Le procès de Paul Rusesabagina a commencé au Rwanda alors que les circonstances de son interpellation restent troubles, du côté de la communauté internationale les réactions sont timides.
Son histoire lors du génocide au Rwanda avait inspiré le scénario du film « Hôtel Rwanda »… L’ancien directeur de l’hôtel des Mille Collines à Kigali, devenu un féroce critique du régime du président rwandais Paul Kagamé, est notamment jugé pour terrorisme. Le Parlement européen a ainsi demandé que les droits de Paul Rusesabagina soient respectés lors du procès et a réclamé l’ouverture d’une enquête sur les circonstances de son interpellation.
Paul Rusesabagina lors de son procès à Kigali le 17 février 2021La peur du changement politique
Les Etats-Unis, qui lui ont décerné la médaille présidentielle de la liberté en 2005, ont souhaité pour leur part qu’il ait un procès équitable… mais il n’y a, du moins pour le moment, rien de contraignant. Pour Boniface Musavuli, écrivain et analyste politique spécialiste de la région des Grands lacs, le peu de pression de la communauté internationale sur le pouvoir de Kigali a une explication.
« Depuis le génocide de 1994il y a une sorte de silence de la part de la communauté internationale ou en tout cas un laisser faire et une volonté constante de ne pas sanctionner. Dans la conscience de la communauté internationale je crois qu’il y a une peur que s’il y a un changement au Rwanda, une alternance ne pourrait s’opérer que de manière violente et brutale. Et compte tenue de l’accumulation des haines et des frustrations à l’intérieur de la société rwandaise et des blessures historiques, il y a une sorte de peur à soutenir des initiatives visant à apporter un changement politique au Rwanda » précise t-il.
Dans l’affaire Rusesabagina, ses avocats ont accusé le régime rwandais de l’avoir fait « enlever ». L’ONG Human Rights Watch a également dénoncé une « disparition forcée ».

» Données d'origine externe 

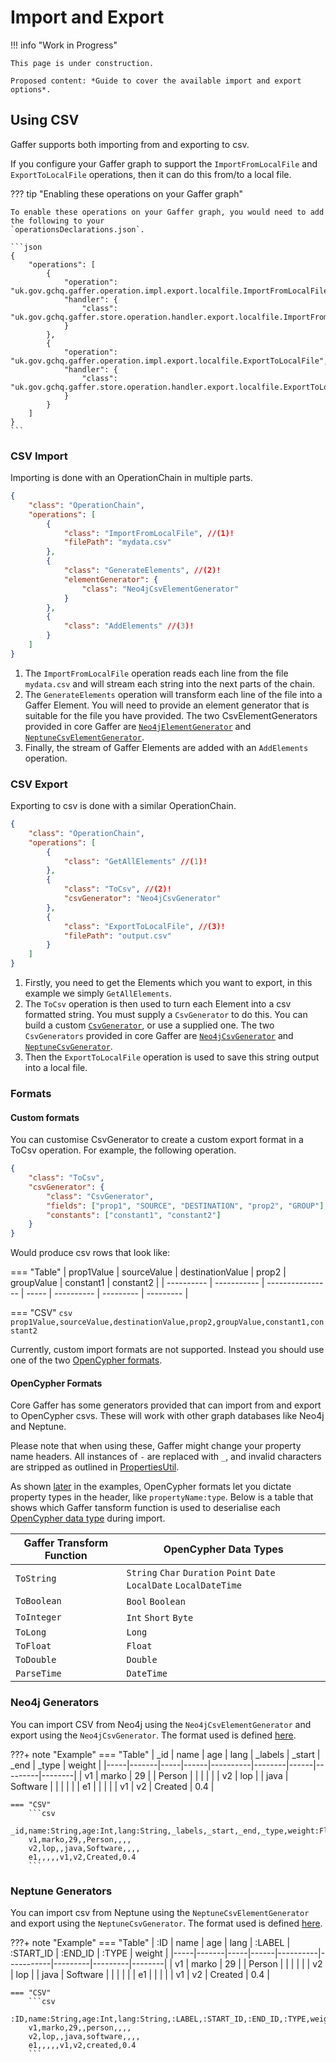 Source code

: # Import and Export

!!! info "Work in Progress"

    This page is under construction.

    Proposed content: *Guide to cover the available import and export options*.

## Using CSV

Gaffer supports both importing from and exporting to csv.

If you configure your Gaffer graph to support the `ImportFromLocalFile` and `ExportToLocalFile`
operations, then it can do this from/to a local file.

??? tip "Enabling these operations on your Gaffer graph"

    To enable these operations on your Gaffer graph, you would need to add the following to your
    `operationsDeclarations.json`.

    ```json
    {
        "operations": [
            {
                "operation": "uk.gov.gchq.gaffer.operation.impl.export.localfile.ImportFromLocalFile",
                "handler": {
                    "class": "uk.gov.gchq.gaffer.store.operation.handler.export.localfile.ImportFromLocalFileHandler"
                }
            },
            {
                "operation": "uk.gov.gchq.gaffer.operation.impl.export.localfile.ExportToLocalFile",
                "handler": {
                    "class": "uk.gov.gchq.gaffer.store.operation.handler.export.localfile.ExportToLocalFileHandler"
                }
            }
        ]
    }
    ```

### CSV Import

Importing is done with an OperationChain in multiple parts.

```json
{
    "class": "OperationChain",
    "operations": [
        {
            "class": "ImportFromLocalFile", //(1)!
            "filePath": "mydata.csv"
        },
        {
            "class": "GenerateElements", //(2)!
            "elementGenerator": {
                "class": "Neo4jCsvElementGenerator"
            }
        },
        {
            "class": "AddElements" //(3)!
        }
    ]
}
```

1. The `ImportFromLocalFile` operation reads each line from the file `mydata.csv` and will stream
   each string into the next parts of the chain.
2. The `GenerateElements` operation will transform each line of the file into a Gaffer Element. You
   will need to provide an element generator that is suitable for the file you have provided. The
   two CsvElementGenerators provided in core Gaffer are [`Neo4jElementGenerator`](#neo4j-format) and
   [`NeptuneCsvElementGenerator`](#neptune-format).
3. Finally, the stream of Gaffer Elements are added with an `AddElements` operation.

### CSV Export

Exporting to csv is done with a similar OperationChain.

```json
{
    "class": "OperationChain",
    "operations": [
        {
            "class": "GetAllElements" //(1)!
        },
        {
            "class": "ToCsv", //(2)!
            "csvGenerator": "Neo4jCsvGenerator"
        },
        {
            "class": "ExportToLocalFile", //(3)!
            "filePath": "output.csv"
        }
    ]
}
```

1. Firstly, you need to get the Elements which you want to export, in this example we simply
   `GetAllElements`.
2. The `ToCsv` operation is then used to turn each Element into a csv formatted string. You must
   supply a `CsvGenerator` to do this. You can build a custom [`CsvGenerator`](#custom-formats), or
   use a supplied one. The two `CsvGenerators` provided in core Gaffer are
   [`Neo4jCsvGenerator`](#neo4j-format) and [`NeptuneCsvGenerator`](#neptune-format).
3. Then the `ExportToLocalFile` operation is used to save this string output into a local file.

### Formats

#### Custom formats

You can customise CsvGenerator to create a custom export format in a ToCsv operation.
For example, the following operation.

```json
{
    "class": "ToCsv",
    "csvGenerator": {
        "class": "CsvGenerator",
        "fields": ["prop1", "SOURCE", "DESTINATION", "prop2", "GROUP"],
        "constants": ["constant1", "constant2"]
    }
}
```

Would produce csv rows that look like:

=== "Table"
    | prop1Value | sourceValue | destinationValue | prop2 | groupValue | constant1 | constant2 |
    | ---------- | ----------- | ---------------- | ----- | ---------- | --------- | --------- |

=== "CSV"
    ```csv
    prop1Value,sourceValue,destinationValue,prop2,groupValue,constant1,constant2
    ```

Currently, custom import formats are not supported. Instead you should use one of the two
[OpenCypher formats](#opencypher-formats).

#### OpenCypher Formats

Core Gaffer has some generators provided that can import from and export to OpenCypher csvs. These
will work with other graph databases like Neo4j and Neptune.

Please note that when using these, Gaffer might change your property name headers. All instances of
`-` are replaced with `_`, and invalid characters are stripped as outlined in
[PropertiesUtil](https://github.com/gchq/Gaffer/blob/f16de7c3eccfe7a800cad1d7eea5fbae4cf01d44/core/common-util/src/main/java/uk/gov/gchq/gaffer/commonutil/PropertiesUtil.java#L26).

As shown [later](#neo4j-format) in the examples, OpenCypher formats let you dictate property types
in the header, like `propertyName:type`. Below is a table that shows which Gaffer tansform function
is used to deserialise each [OpenCypher data
type](https://docs.aws.amazon.com/neptune/latest/userguide/bulk-load-tutorial-format-opencypher.html#bulk-load-tutorial-format-opencypher-data-types)
during import.

| Gaffer Transform Function | OpenCypher Data Types                                                 |
| ------------------------- | --------------------------------------------------------------------- |
| `ToString`                | `String` `Char` `Duration` `Point` `Date` `LocalDate` `LocalDateTime` |
| `ToBoolean`               | `Bool` `Boolean`                                                      |
| `ToInteger`               | `Int` `Short` `Byte`                                                  |
| `ToLong`                  | `Long`                                                                |
| `ToFloat`                 | `Float`                                                               |
| `ToDouble`                | `Double`                                                              |
| `ParseTime`               | `DateTime`                                                            |

### Neo4j Generators

You can import CSV from Neo4j using the `Neo4jCsvElementGenerator` and export using the
`Neo4jCsvGenerator`. The format used is defined
[here](https://neo4j.com/labs/apoc/4.4/export/csv/#export-database-csv).

???+ note "Example"
    === "Table"
        | _id | name  | age | lang | _labels  | _start | _end | _type   | weight |
        |-----|-------|-----|------|----------|--------|------|---------|--------|
        | v1  | marko | 29  |      | Person   |        |      |         |        |
        | v2  | lop   |     | java | Software |        |      |         |        |
        | e1  |       |     |      |          | v1     | v2   | Created | 0.4    |

    === "CSV"
        ```csv
        _id,name:String,age:Int,lang:String,_labels,_start,_end,_type,weight:Float
        v1,marko,29,,Person,,,,
        v2,lop,,java,Software,,,,
        e1,,,,,v1,v2,Created,0.4
        ```

### Neptune Generators

You can import csv from Neptune using the `NeptuneCsvElementGenerator` and export using the
`NeptuneCsvGenerator`. The format used is defined
[here](https://docs.aws.amazon.com/neptune/latest/userguide/bulk-load-tutorial-format-opencypher.html).

???+ note "Example"
    === "Table"
        | :ID | name  | age | lang | :LABEL   | :START_ID | :END_ID | :TYPE   | weight |
        |-----|-------|-----|------|----------|-----------|---------|---------|--------|
        | v1  | marko | 29  |      | Person   |           |         |         |        |
        | v2  | lop   |     | java | Software |           |         |         |        |
        | e1  |       |     |      |          | v1        | v2      | Created | 0.4    |

    === "CSV"
        ```csv
        :ID,name:String,age:Int,lang:String,:LABEL,:START_ID,:END_ID,:TYPE,weight:Double
        v1,marko,29,,person,,,,
        v2,lop,,java,software,,,,
        e1,,,,,v1,v2,created,0.4
        ```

Le Parlement européen a demandé que les droits de Paul Rusesabagina soient respectés lors du procèsLes lignes commencent à bouger
Paul Rusesabagina qui était devenu une voix critique du pouvoir de Kigali est visé par 13 chefs d’accusation, dont ceux de terrorisme, meurtre et financement de rébellion. Avant l’ouverture de son procès, une autre voix critique du pouvoir a également été interpellée en début de semaine. Il s’agit de la YouTubeuse Yvonne Idamange arrêté pour » incitation au désordre public. »
Lewis Mudge, directeur pour l’Afrique centrale de l’ONG Human Rights Watch, reconnait que concernant le Rwanda, la communauté internationale est souvent silencieuse mais estime que les lignes commencent à bouger. « C’est vrai ils ont décidé de tourner le regard face aux violations. Mais récemment on a noté un changement avec des cas comme la mort en détention il y a un an du chanteur Kizito Mihigo, et aussi le cas de Paul Rusesabagina : on voit une plus grande volonté de dénoncer ces abus. Ce sont par exemple les critiques adressées récemment au Rwanda lors du conseil des droits de l’homme de l’Onu. Maintenant il est crucial que ces pays fassent un suivi direct avec le gouvernement rwandais et qu’ils fassent pression pour qu’il adopte des mesures concrètes » explique t-il. Des mesures qui, Lewis Mudge l’espère, permettrons de mettre fin aux abus et violations des droits de l’homme au Rwanda.